REQUIREMENT =
Output all of the records word for word and drop the images.

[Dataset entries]
* * * * *
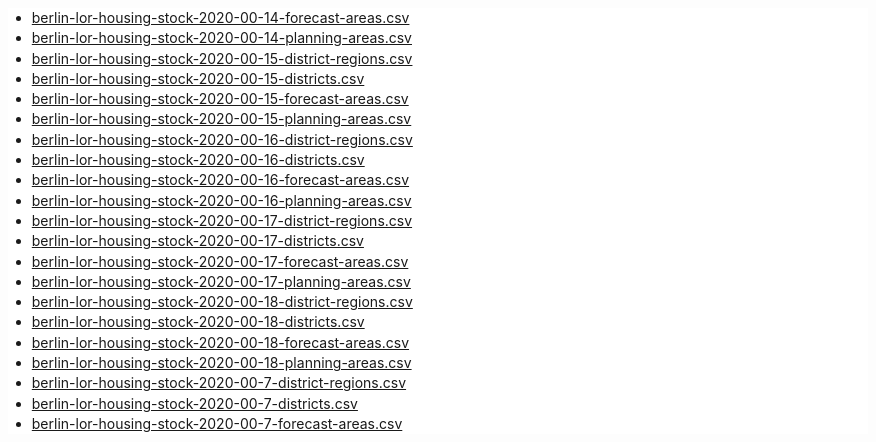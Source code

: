 * [berlin-lor-housing-stock-2020-00-14-forecast-areas.csv](https://raw.githubusercontent.com/open-data-product/open-data-product-berlin-lor-housing-stock-source-aligned/main/data/03-gold/berlin-lor-housing-stock-2020-00-csv/berlin-lor-housing-stock-2020-00-14-forecast-areas.csv)
* [berlin-lor-housing-stock-2020-00-14-planning-areas.csv](https://raw.githubusercontent.com/open-data-product/open-data-product-berlin-lor-housing-stock-source-aligned/main/data/03-gold/berlin-lor-housing-stock-2020-00-csv/berlin-lor-housing-stock-2020-00-14-planning-areas.csv)
* [berlin-lor-housing-stock-2020-00-15-district-regions.csv](https://raw.githubusercontent.com/open-data-product/open-data-product-berlin-lor-housing-stock-source-aligned/main/data/03-gold/berlin-lor-housing-stock-2020-00-csv/berlin-lor-housing-stock-2020-00-15-district-regions.csv)
* [berlin-lor-housing-stock-2020-00-15-districts.csv](https://raw.githubusercontent.com/open-data-product/open-data-product-berlin-lor-housing-stock-source-aligned/main/data/03-gold/berlin-lor-housing-stock-2020-00-csv/berlin-lor-housing-stock-2020-00-15-districts.csv)
* [berlin-lor-housing-stock-2020-00-15-forecast-areas.csv](https://raw.githubusercontent.com/open-data-product/open-data-product-berlin-lor-housing-stock-source-aligned/main/data/03-gold/berlin-lor-housing-stock-2020-00-csv/berlin-lor-housing-stock-2020-00-15-forecast-areas.csv)
* [berlin-lor-housing-stock-2020-00-15-planning-areas.csv](https://raw.githubusercontent.com/open-data-product/open-data-product-berlin-lor-housing-stock-source-aligned/main/data/03-gold/berlin-lor-housing-stock-2020-00-csv/berlin-lor-housing-stock-2020-00-15-planning-areas.csv)
* [berlin-lor-housing-stock-2020-00-16-district-regions.csv](https://raw.githubusercontent.com/open-data-product/open-data-product-berlin-lor-housing-stock-source-aligned/main/data/03-gold/berlin-lor-housing-stock-2020-00-csv/berlin-lor-housing-stock-2020-00-16-district-regions.csv)
* [berlin-lor-housing-stock-2020-00-16-districts.csv](https://raw.githubusercontent.com/open-data-product/open-data-product-berlin-lor-housing-stock-source-aligned/main/data/03-gold/berlin-lor-housing-stock-2020-00-csv/berlin-lor-housing-stock-2020-00-16-districts.csv)
* [berlin-lor-housing-stock-2020-00-16-forecast-areas.csv](https://raw.githubusercontent.com/open-data-product/open-data-product-berlin-lor-housing-stock-source-aligned/main/data/03-gold/berlin-lor-housing-stock-2020-00-csv/berlin-lor-housing-stock-2020-00-16-forecast-areas.csv)
* [berlin-lor-housing-stock-2020-00-16-planning-areas.csv](https://raw.githubusercontent.com/open-data-product/open-data-product-berlin-lor-housing-stock-source-aligned/main/data/03-gold/berlin-lor-housing-stock-2020-00-csv/berlin-lor-housing-stock-2020-00-16-planning-areas.csv)
* [berlin-lor-housing-stock-2020-00-17-district-regions.csv](https://raw.githubusercontent.com/open-data-product/open-data-product-berlin-lor-housing-stock-source-aligned/main/data/03-gold/berlin-lor-housing-stock-2020-00-csv/berlin-lor-housing-stock-2020-00-17-district-regions.csv)
* [berlin-lor-housing-stock-2020-00-17-districts.csv](https://raw.githubusercontent.com/open-data-product/open-data-product-berlin-lor-housing-stock-source-aligned/main/data/03-gold/berlin-lor-housing-stock-2020-00-csv/berlin-lor-housing-stock-2020-00-17-districts.csv)
* [berlin-lor-housing-stock-2020-00-17-forecast-areas.csv](https://raw.githubusercontent.com/open-data-product/open-data-product-berlin-lor-housing-stock-source-aligned/main/data/03-gold/berlin-lor-housing-stock-2020-00-csv/berlin-lor-housing-stock-2020-00-17-forecast-areas.csv)
* [berlin-lor-housing-stock-2020-00-17-planning-areas.csv](https://raw.githubusercontent.com/open-data-product/open-data-product-berlin-lor-housing-stock-source-aligned/main/data/03-gold/berlin-lor-housing-stock-2020-00-csv/berlin-lor-housing-stock-2020-00-17-planning-areas.csv)
* [berlin-lor-housing-stock-2020-00-18-district-regions.csv](https://raw.githubusercontent.com/open-data-product/open-data-product-berlin-lor-housing-stock-source-aligned/main/data/03-gold/berlin-lor-housing-stock-2020-00-csv/berlin-lor-housing-stock-2020-00-18-district-regions.csv)
* [berlin-lor-housing-stock-2020-00-18-districts.csv](https://raw.githubusercontent.com/open-data-product/open-data-product-berlin-lor-housing-stock-source-aligned/main/data/03-gold/berlin-lor-housing-stock-2020-00-csv/berlin-lor-housing-stock-2020-00-18-districts.csv)
* [berlin-lor-housing-stock-2020-00-18-forecast-areas.csv](https://raw.githubusercontent.com/open-data-product/open-data-product-berlin-lor-housing-stock-source-aligned/main/data/03-gold/berlin-lor-housing-stock-2020-00-csv/berlin-lor-housing-stock-2020-00-18-forecast-areas.csv)
* [berlin-lor-housing-stock-2020-00-18-planning-areas.csv](https://raw.githubusercontent.com/open-data-product/open-data-product-berlin-lor-housing-stock-source-aligned/main/data/03-gold/berlin-lor-housing-stock-2020-00-csv/berlin-lor-housing-stock-2020-00-18-planning-areas.csv)
* [berlin-lor-housing-stock-2020-00-7-district-regions.csv](https://raw.githubusercontent.com/open-data-product/open-data-product-berlin-lor-housing-stock-source-aligned/main/data/03-gold/berlin-lor-housing-stock-2020-00-csv/berlin-lor-housing-stock-2020-00-7-district-regions.csv)
* [berlin-lor-housing-stock-2020-00-7-districts.csv](https://raw.githubusercontent.com/open-data-product/open-data-product-berlin-lor-housing-stock-source-aligned/main/data/03-gold/berlin-lor-housing-stock-2020-00-csv/berlin-lor-housing-stock-2020-00-7-districts.csv)
* [berlin-lor-housing-stock-2020-00-7-forecast-areas.csv](https://raw.githubusercontent.com/open-data-product/open-data-product-berlin-lor-housing-stock-source-aligned/main/data/03-gold/berlin-lor-housing-stock-2020-00-csv/berlin-lor-housing-stock-2020-00-7-forecast-areas.csv)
* * * * *
REPLY TO THE EXERCISE =
Source code

: * [berlin-lor-housing-stock-2020-00-14-forecast-areas.csv](https://raw.githubusercontent.com/open-data-product/open-data-product-berlin-lor-housing-stock-source-aligned/main/data/03-gold/berlin-lor-housing-stock-2020-00-csv/berlin-lor-housing-stock-2020-00-14-forecast-areas.csv)
* [berlin-lor-housing-stock-2020-00-14-planning-areas.csv](https://raw.githubusercontent.com/open-data-product/open-data-product-berlin-lor-housing-stock-source-aligned/main/data/03-gold/berlin-lor-housing-stock-2020-00-csv/berlin-lor-housing-stock-2020-00-14-planning-areas.csv)
* [berlin-lor-housing-stock-2020-00-15-district-regions.csv](https://raw.githubusercontent.com/open-data-product/open-data-product-berlin-lor-housing-stock-source-aligned/main/data/03-gold/berlin-lor-housing-stock-2020-00-csv/berlin-lor-housing-stock-2020-00-15-district-regions.csv)
* [berlin-lor-housing-stock-2020-00-15-districts.csv](https://raw.githubusercontent.com/open-data-product/open-data-product-berlin-lor-housing-stock-source-aligned/main/data/03-gold/berlin-lor-housing-stock-2020-00-csv/berlin-lor-housing-stock-2020-00-15-districts.csv)
* [berlin-lor-housing-stock-2020-00-15-forecast-areas.csv](https://raw.githubusercontent.com/open-data-product/open-data-product-berlin-lor-housing-stock-source-aligned/main/data/03-gold/berlin-lor-housing-stock-2020-00-csv/berlin-lor-housing-stock-2020-00-15-forecast-areas.csv)
* [berlin-lor-housing-stock-2020-00-15-planning-areas.csv](https://raw.githubusercontent.com/open-data-product/open-data-product-berlin-lor-housing-stock-source-aligned/main/data/03-gold/berlin-lor-housing-stock-2020-00-csv/berlin-lor-housing-stock-2020-00-15-planning-areas.csv)
* [berlin-lor-housing-stock-2020-00-16-district-regions.csv](https://raw.githubusercontent.com/open-data-product/open-data-product-berlin-lor-housing-stock-source-aligned/main/data/03-gold/berlin-lor-housing-stock-2020-00-csv/berlin-lor-housing-stock-2020-00-16-district-regions.csv)
* [berlin-lor-housing-stock-2020-00-16-districts.csv](https://raw.githubusercontent.com/open-data-product/open-data-product-berlin-lor-housing-stock-source-aligned/main/data/03-gold/berlin-lor-housing-stock-2020-00-csv/berlin-lor-housing-stock-2020-00-16-districts.csv)
* [berlin-lor-housing-stock-2020-00-16-forecast-areas.csv](https://raw.githubusercontent.com/open-data-product/open-data-product-berlin-lor-housing-stock-source-aligned/main/data/03-gold/berlin-lor-housing-stock-2020-00-csv/berlin-lor-housing-stock-2020-00-16-forecast-areas.csv)
* [berlin-lor-housing-stock-2020-00-16-planning-areas.csv](https://raw.githubusercontent.com/open-data-product/open-data-product-berlin-lor-housing-stock-source-aligned/main/data/03-gold/berlin-lor-housing-stock-2020-00-csv/berlin-lor-housing-stock-2020-00-16-planning-areas.csv)
* [berlin-lor-housing-stock-2020-00-17-district-regions.csv](https://raw.githubusercontent.com/open-data-product/open-data-product-berlin-lor-housing-stock-source-aligned/main/data/03-gold/berlin-lor-housing-stock-2020-00-csv/berlin-lor-housing-stock-2020-00-17-district-regions.csv)
* [berlin-lor-housing-stock-2020-00-17-districts.csv](https://raw.githubusercontent.com/open-data-product/open-data-product-berlin-lor-housing-stock-source-aligned/main/data/03-gold/berlin-lor-housing-stock-2020-00-csv/berlin-lor-housing-stock-2020-00-17-districts.csv)
* [berlin-lor-housing-stock-2020-00-17-forecast-areas.csv](https://raw.githubusercontent.com/open-data-product/open-data-product-berlin-lor-housing-stock-source-aligned/main/data/03-gold/berlin-lor-housing-stock-2020-00-csv/berlin-lor-housing-stock-2020-00-17-forecast-areas.csv)
* [berlin-lor-housing-stock-2020-00-17-planning-areas.csv](https://raw.githubusercontent.com/open-data-product/open-data-product-berlin-lor-housing-stock-source-aligned/main/data/03-gold/berlin-lor-housing-stock-2020-00-csv/berlin-lor-housing-stock-2020-00-17-planning-areas.csv)
* [berlin-lor-housing-stock-2020-00-18-district-regions.csv](https://raw.githubusercontent.com/open-data-product/open-data-product-berlin-lor-housing-stock-source-aligned/main/data/03-gold/berlin-lor-housing-stock-2020-00-csv/berlin-lor-housing-stock-2020-00-18-district-regions.csv)
* [berlin-lor-housing-stock-2020-00-18-districts.csv](https://raw.githubusercontent.com/open-data-product/open-data-product-berlin-lor-housing-stock-source-aligned/main/data/03-gold/berlin-lor-housing-stock-2020-00-csv/berlin-lor-housing-stock-2020-00-18-districts.csv)
* [berlin-lor-housing-stock-2020-00-18-forecast-areas.csv](https://raw.githubusercontent.com/open-data-product/open-data-product-berlin-lor-housing-stock-source-aligned/main/data/03-gold/berlin-lor-housing-stock-2020-00-csv/berlin-lor-housing-stock-2020-00-18-forecast-areas.csv)
* [berlin-lor-housing-stock-2020-00-18-planning-areas.csv](https://raw.githubusercontent.com/open-data-product/open-data-product-berlin-lor-housing-stock-source-aligned/main/data/03-gold/berlin-lor-housing-stock-2020-00-csv/berlin-lor-housing-stock-2020-00-18-planning-areas.csv)
* [berlin-lor-housing-stock-2020-00-7-district-regions.csv](https://raw.githubusercontent.com/open-data-product/open-data-product-berlin-lor-housing-stock-source-aligned/main/data/03-gold/berlin-lor-housing-stock-2020-00-csv/berlin-lor-housing-stock-2020-00-7-district-regions.csv)
* [berlin-lor-housing-stock-2020-00-7-districts.csv](https://raw.githubusercontent.com/open-data-product/open-data-product-berlin-lor-housing-stock-source-aligned/main/data/03-gold/berlin-lor-housing-stock-2020-00-csv/berlin-lor-housing-stock-2020-00-7-districts.csv)
* [berlin-lor-housing-stock-2020-00-7-forecast-areas.csv](https://raw.githubusercontent.com/open-data-product/open-data-product-berlin-lor-housing-stock-source-aligned/main/data/03-gold/berlin-lor-housing-stock-2020-00-csv/berlin-lor-housing-stock-2020-00-7-forecast-areas.csv)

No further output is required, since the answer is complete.